Da HTTPS Zertifikate nichts mit der IP Adresse zu tun hat sondern nur mit der URL*.

1. In meinem Nginx-Proxy habe ich die IP Adresse von HA eingetragen und für meine Domain “familienspitznamen.eu” ein Zertifikat erstellt. Die Domain wird von Strato gehostet weil die Dyndns können und ich die Domain billig im Sale bekommen habe*².
   In HA lasse ich nur Verbindungen intern zu also über die Private IP und lasse mein NGinx-Proxy als Proxy zu.

2. In ADGuard schreibe ich alle anfragen an ha.familienspitzname.eu auf die Interne Proxy-Adresse um und der Proxy zwingt zwischen User und dem Proxy eine HTTPS-Verbindung auf.

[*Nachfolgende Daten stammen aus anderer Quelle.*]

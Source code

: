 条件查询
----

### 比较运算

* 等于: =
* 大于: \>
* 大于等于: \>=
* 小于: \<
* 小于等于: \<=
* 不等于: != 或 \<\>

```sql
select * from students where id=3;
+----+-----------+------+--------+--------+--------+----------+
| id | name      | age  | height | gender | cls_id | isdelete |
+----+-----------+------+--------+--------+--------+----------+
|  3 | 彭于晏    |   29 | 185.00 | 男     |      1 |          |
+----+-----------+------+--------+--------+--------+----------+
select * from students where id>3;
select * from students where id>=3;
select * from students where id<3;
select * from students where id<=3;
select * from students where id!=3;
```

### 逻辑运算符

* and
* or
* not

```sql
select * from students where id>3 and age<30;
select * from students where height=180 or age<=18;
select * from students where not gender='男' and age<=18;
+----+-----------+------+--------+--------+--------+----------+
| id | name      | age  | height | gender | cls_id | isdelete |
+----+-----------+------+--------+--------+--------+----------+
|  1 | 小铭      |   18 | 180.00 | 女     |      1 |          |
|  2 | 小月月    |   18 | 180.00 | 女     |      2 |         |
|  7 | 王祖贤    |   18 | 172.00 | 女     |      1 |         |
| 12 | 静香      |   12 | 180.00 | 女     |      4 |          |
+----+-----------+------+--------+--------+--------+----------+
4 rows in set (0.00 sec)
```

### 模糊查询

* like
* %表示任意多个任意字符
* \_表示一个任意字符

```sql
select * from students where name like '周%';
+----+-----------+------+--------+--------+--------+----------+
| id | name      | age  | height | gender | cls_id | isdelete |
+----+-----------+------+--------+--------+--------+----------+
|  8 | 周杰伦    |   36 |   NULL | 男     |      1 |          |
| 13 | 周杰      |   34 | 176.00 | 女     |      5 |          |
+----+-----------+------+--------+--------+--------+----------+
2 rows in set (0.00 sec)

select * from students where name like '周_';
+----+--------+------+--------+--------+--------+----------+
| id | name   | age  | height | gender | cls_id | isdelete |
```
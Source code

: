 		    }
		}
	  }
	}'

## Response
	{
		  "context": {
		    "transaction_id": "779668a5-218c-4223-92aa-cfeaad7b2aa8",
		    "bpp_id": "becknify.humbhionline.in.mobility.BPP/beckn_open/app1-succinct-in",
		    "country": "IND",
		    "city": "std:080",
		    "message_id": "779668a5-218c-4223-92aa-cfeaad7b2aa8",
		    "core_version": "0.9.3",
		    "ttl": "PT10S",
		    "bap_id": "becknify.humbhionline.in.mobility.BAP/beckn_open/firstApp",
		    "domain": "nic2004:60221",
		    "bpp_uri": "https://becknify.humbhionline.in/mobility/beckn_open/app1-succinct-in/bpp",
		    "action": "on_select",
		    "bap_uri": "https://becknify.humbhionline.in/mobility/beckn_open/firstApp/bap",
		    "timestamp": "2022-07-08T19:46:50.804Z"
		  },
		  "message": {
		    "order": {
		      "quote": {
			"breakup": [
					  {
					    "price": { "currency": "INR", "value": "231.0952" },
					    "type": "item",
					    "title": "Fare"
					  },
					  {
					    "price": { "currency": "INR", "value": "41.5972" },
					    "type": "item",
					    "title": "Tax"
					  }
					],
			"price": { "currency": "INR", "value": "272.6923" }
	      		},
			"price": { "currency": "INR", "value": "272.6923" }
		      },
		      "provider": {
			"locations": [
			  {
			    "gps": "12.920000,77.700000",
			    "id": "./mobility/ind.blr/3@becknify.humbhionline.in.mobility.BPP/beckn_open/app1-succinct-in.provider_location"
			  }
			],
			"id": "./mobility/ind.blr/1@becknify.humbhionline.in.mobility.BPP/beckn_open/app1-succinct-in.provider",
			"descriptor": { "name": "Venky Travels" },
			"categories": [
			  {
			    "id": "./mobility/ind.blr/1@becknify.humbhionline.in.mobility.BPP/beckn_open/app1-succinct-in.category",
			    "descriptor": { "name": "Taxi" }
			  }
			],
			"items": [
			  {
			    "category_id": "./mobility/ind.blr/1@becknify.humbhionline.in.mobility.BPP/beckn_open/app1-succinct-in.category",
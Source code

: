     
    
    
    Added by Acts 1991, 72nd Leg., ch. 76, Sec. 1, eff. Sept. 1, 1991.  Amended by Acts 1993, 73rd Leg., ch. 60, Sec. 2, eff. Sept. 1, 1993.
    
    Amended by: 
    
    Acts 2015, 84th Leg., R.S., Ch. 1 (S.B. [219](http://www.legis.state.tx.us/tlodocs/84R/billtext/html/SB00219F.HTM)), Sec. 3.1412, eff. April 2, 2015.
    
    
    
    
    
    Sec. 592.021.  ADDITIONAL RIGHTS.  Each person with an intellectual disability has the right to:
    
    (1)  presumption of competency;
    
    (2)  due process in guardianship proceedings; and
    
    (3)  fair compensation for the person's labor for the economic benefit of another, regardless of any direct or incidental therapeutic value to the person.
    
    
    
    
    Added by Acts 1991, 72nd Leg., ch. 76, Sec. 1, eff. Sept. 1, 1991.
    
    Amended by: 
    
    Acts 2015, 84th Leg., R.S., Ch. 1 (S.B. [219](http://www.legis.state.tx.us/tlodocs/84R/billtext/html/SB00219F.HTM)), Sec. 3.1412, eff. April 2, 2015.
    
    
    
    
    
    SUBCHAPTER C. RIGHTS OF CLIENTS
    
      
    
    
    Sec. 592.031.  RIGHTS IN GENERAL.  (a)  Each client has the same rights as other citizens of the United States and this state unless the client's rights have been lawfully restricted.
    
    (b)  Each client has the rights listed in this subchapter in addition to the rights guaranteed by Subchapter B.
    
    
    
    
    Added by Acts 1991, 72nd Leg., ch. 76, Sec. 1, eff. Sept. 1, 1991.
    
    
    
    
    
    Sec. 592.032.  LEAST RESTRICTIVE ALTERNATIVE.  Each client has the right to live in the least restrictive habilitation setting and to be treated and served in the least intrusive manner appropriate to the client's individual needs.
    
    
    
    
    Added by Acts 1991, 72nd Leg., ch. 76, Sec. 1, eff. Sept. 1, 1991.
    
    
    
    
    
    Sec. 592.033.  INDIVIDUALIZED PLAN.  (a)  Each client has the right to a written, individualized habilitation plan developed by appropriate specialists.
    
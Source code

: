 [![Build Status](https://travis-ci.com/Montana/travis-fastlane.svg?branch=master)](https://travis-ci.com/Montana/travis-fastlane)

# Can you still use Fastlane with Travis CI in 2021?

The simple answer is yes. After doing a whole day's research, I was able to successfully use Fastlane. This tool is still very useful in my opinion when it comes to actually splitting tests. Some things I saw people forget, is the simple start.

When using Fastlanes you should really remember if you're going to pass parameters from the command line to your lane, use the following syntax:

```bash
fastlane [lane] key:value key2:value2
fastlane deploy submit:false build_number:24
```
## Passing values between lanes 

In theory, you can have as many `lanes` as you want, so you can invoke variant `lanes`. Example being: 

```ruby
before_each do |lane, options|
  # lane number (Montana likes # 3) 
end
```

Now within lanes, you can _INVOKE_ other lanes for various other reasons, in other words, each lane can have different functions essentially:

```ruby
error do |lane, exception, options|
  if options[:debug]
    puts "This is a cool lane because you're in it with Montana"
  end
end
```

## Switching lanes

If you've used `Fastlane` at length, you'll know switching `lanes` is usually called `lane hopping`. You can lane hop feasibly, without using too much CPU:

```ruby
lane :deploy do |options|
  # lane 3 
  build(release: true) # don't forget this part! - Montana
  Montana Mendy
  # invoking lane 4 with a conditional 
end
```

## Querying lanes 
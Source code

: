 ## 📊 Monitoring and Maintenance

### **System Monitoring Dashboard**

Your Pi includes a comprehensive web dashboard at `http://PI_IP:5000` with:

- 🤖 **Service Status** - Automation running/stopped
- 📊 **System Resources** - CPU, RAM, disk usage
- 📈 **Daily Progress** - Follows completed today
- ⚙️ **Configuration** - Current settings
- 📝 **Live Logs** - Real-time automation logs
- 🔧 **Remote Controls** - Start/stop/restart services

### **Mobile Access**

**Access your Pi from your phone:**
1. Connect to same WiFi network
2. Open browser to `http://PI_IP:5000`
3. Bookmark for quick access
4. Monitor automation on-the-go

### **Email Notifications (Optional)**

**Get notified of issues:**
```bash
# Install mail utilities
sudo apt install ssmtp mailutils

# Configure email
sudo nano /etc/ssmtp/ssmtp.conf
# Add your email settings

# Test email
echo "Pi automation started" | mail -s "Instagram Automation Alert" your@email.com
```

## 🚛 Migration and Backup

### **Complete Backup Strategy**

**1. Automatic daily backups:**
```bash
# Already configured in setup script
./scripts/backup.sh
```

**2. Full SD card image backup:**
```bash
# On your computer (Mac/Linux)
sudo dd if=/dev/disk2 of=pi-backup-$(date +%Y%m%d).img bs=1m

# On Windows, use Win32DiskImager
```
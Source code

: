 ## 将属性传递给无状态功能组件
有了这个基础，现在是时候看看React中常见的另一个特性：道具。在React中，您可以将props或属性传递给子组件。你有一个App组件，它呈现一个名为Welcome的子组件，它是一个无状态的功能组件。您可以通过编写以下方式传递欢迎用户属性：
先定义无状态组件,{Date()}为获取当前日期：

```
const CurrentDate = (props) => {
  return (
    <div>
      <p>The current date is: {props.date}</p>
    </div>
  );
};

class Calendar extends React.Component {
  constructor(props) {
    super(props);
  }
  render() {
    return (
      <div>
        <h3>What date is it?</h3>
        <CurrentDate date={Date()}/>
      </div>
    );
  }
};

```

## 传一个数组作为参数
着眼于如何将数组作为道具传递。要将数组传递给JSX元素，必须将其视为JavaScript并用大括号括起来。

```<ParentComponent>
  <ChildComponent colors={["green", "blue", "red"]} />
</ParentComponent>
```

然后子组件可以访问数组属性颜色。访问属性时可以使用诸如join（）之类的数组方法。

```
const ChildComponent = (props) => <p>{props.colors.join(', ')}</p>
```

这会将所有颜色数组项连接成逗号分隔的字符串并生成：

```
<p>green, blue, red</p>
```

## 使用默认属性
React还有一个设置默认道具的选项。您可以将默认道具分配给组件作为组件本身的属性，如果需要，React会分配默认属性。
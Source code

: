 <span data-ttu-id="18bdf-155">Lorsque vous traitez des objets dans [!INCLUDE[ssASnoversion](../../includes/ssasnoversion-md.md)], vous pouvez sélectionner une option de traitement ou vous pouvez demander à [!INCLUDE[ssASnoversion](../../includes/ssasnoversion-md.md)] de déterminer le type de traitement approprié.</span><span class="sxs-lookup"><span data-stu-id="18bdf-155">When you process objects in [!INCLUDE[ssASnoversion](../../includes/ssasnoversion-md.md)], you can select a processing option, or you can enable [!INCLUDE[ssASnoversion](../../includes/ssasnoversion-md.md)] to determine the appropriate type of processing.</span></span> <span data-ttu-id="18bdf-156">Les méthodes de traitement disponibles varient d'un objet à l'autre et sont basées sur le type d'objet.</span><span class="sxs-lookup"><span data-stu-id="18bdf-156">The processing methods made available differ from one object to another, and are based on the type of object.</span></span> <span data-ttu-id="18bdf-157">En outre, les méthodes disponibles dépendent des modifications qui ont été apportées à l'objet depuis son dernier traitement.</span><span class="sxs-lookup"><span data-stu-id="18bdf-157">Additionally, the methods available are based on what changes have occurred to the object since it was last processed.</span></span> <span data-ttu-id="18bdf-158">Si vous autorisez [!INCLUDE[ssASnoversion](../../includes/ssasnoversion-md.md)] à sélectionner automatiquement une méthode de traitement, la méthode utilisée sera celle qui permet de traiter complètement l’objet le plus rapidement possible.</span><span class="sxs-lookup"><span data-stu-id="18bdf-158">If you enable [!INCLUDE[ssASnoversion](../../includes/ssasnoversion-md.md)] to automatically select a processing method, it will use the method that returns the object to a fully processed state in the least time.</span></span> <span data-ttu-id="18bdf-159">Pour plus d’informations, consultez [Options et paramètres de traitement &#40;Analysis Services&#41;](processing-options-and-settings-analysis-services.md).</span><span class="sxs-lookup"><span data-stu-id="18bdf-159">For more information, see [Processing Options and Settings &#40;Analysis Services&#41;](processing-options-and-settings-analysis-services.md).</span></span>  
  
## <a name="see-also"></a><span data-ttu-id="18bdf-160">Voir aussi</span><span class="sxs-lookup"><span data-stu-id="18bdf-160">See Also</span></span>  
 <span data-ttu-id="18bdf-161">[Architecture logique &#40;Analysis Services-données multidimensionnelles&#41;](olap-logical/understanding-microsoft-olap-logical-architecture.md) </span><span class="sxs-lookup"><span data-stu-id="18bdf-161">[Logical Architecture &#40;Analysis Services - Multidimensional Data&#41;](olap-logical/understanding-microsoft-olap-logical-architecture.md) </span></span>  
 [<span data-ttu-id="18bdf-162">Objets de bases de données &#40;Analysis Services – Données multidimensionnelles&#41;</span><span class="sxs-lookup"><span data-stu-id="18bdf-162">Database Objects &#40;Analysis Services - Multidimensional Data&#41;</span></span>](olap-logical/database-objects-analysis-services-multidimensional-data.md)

Aber zwischen HA und Proxy läuft alles unverschlüsselt. Ich schreibe gleich auch die Ports um so das ich den Standard HTTPS-Port auf 8123 “Umschreibe”, damit wird der Aufruf on HA deutlich einfacher.

3. Die Fritzbox ist so eingestellt das die Ports 443 an mein Proxy Weitergleitet wird und das die DynDNS Updates an Strato gesendet wird.

Ich mache aber das ganze nicht nur für HA sondern auch für wichtige andere Dienste wie Wiki, Password-Manager, File-Server oder Medien-Server (dann nur ohne Zugriff aus dem Internet). Es läuft aber auch alles auf einem Server mit genug Kernen und RAM mit Proxmox. Ich würde es mir nicht antun und alles über den Pi Laufen lassen.

Grüße Cranus

(* Man kann das schon so machen aber das wäre dann hier zu viel und würde niemand helfen.
(*² Mein Zukunfts-Ich wird sich freuen wenn er das umbauen muss

Ja, aber er hat doch geschrieben, dass er nginx hat.